Pemerintahan berganti pemerintahan, tetapi pendidikan kita seperti "berjalan di tempat". Tidak terlihat adanya peningkatan drastis di mutu SDM kita. Yang ada malah anggaran pendidikan yang mengambil porsi terbesar di APBN, yaitu 20%, jadi rebutan tikus-tikus berdasi di pemerintahan maupun DPR.
Anggaran pendidikan kita HAMPIR SEMUA habis untuk belanja rutin seperti gaji, beasiswa, dana BOS, dll. Kita berada di "survival mode", asal bertahan hidup dan asal ada pendidikan seadanya saja, tidak ada ruang dalam anggaran untuk melakukan terobosan maupun peningkatan mutu.

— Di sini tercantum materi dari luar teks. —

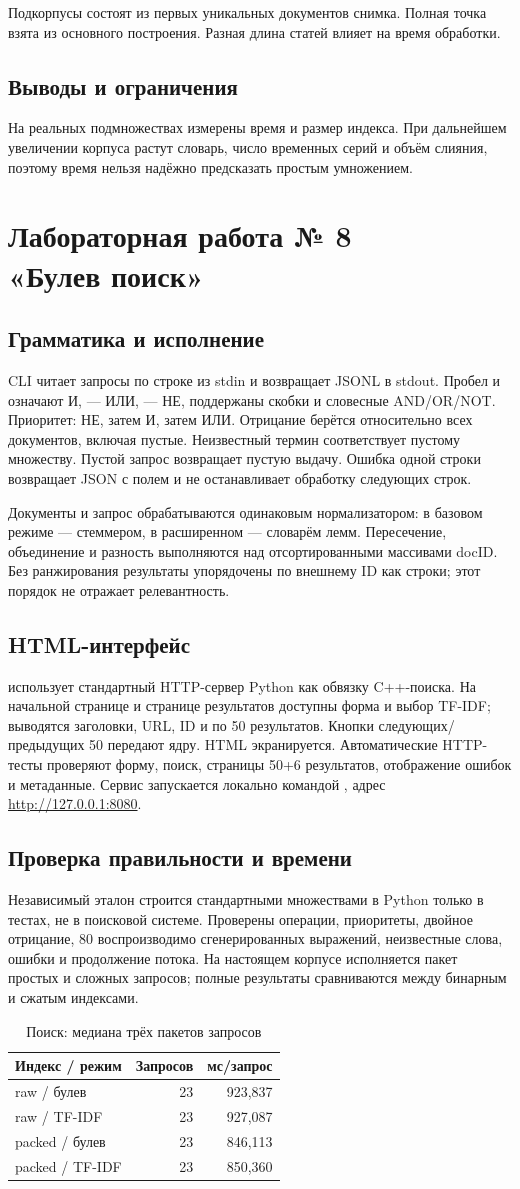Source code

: \documentclass[12pt,a4paper]{article}
\newcommand{\code}[1]{\texttt{\detokenize{#1}}}
\newcommand{\sub}[1]{\subsection{#1}}
\begin{document}
Подкорпусы состоят из первых уникальных документов снимка. Полная точка взята из основного построения. Разная длина статей влияет на время обработки.


\sub{Выводы и ограничения}
На реальных подмножествах измерены время и размер индекса. При дальнейшем увеличении корпуса растут словарь, число временных серий и объём слияния, поэтому время нельзя надёжно предсказать простым умножением.
\section{Лабораторная работа № 8\\«Булев поиск»}
\sub{Грамматика и исполнение}
CLI читает запросы по строке из stdin и возвращает JSONL в stdout. Пробел и \code{&&} означают И, \code{||} --- ИЛИ, \code{!} --- НЕ, поддержаны скобки и словесные AND/OR/NOT. Приоритет: НЕ, затем И, затем ИЛИ. Отрицание берётся относительно всех документов, включая пустые. Неизвестный термин соответствует пустому множеству. Пустой запрос возвращает пустую выдачу. Ошибка одной строки возвращает JSON с полем \code{error} и не останавливает обработку следующих строк.

Документы и запрос обрабатываются одинаковым нормализатором: в базовом режиме --- стеммером, в расширенном --- словарём лемм. Пересечение, объединение и разность выполняются над отсортированными массивами docID. Без ранжирования результаты упорядочены по внешнему ID как строки; этот порядок не отражает релевантность.
\sub{HTML-интерфейс}
\code{lab08/web.py} использует стандартный HTTP-сервер Python как обвязку C++-поиска. На начальной странице и странице результатов доступны форма и выбор TF-IDF; выводятся заголовки, URL, ID и по 50 результатов. Кнопки следующих/предыдущих 50 передают \code{--offset} ядру. HTML экранируется. Автоматические HTTP-тесты проверяют форму, поиск, страницы 50+6 результатов, отображение ошибок и метаданные. Сервис запускается локально командой \code{python lab08/web.py}, адрес \url{http://127.0.0.1:8080}.
\sub{Проверка правильности и времени}
Независимый эталон строится стандартными множествами в Python только в тестах, не в поисковой системе. Проверены операции, приоритеты, двойное отрицание, 80 воспроизводимо сгенерированных выражений, неизвестные слова, ошибки и продолжение потока. На настоящем корпусе исполняется пакет простых и сложных запросов; полные результаты сравниваются между бинарным и сжатым индексами.

\begin{table}[H]\centering\small
\caption{Поиск: медиана трёх пакетов запросов}
\begin{tabularx}{\linewidth}{|X|r|r|}\hline
Индекс / режим & Запросов & мс/запрос \\\hline
raw / булев & 23 & 923,837 \\\hline
raw / TF-IDF & 23 & 927,087 \\\hline
packed / булев & 23 & 846,113 \\\hline
packed / TF-IDF & 23 & 850,360 \\\hline
\end{tabularx}\end{table}
\end{document}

Masalah anggaran pendidikan ini sebenarnya sederhana saja. Kita dapat melibatkan KPK maupun Lembaga audit swasta/public untuk mengaudit dan melakukan pengawasan/dibarengi saat penyalurannya.
Dengan begitu efisiensi akan terjadi, dan kita akan memiliki sedikit nafas/kelebihan dana untuk melakukan terobosan.
Masalahnya MAU/tidak saja. Karena untuk MAU ini biasanya perlu demo berjilid-jilid karena wakil rakyat yang "tone deaf" alias susah mendengar.
Katakanlah masalah anggaran bocor telah selesai, sebenarnya apa yang salah dengan pendidikan di Indonesia dan darimana kita memperbaikinya?
1. Peningkatan Kualitas dan Kesejahteraan Guru
Kita mulai dari Guru, karena ini sudah menjadi isu berpuluh-puluh tahun tanpa penyelesaian nyata.
Pertama harus kita akui adalah fakta di lapangan bahwa kualitas guru di Indonesia sangat bervariasi dengan "gap" perbedaan yang sangat tinggi. Banyak sekali guru yang maaf, sebenarnya tidak memiliki kualifikasi untuk mengajar, tetapi dipaksakan, dimana akhirnya murid yang dihasilkan berkualitas rendah, bahkan sampai viral karena sebagian siswa SMP/SMU tidak bisa membaca dengan lancer.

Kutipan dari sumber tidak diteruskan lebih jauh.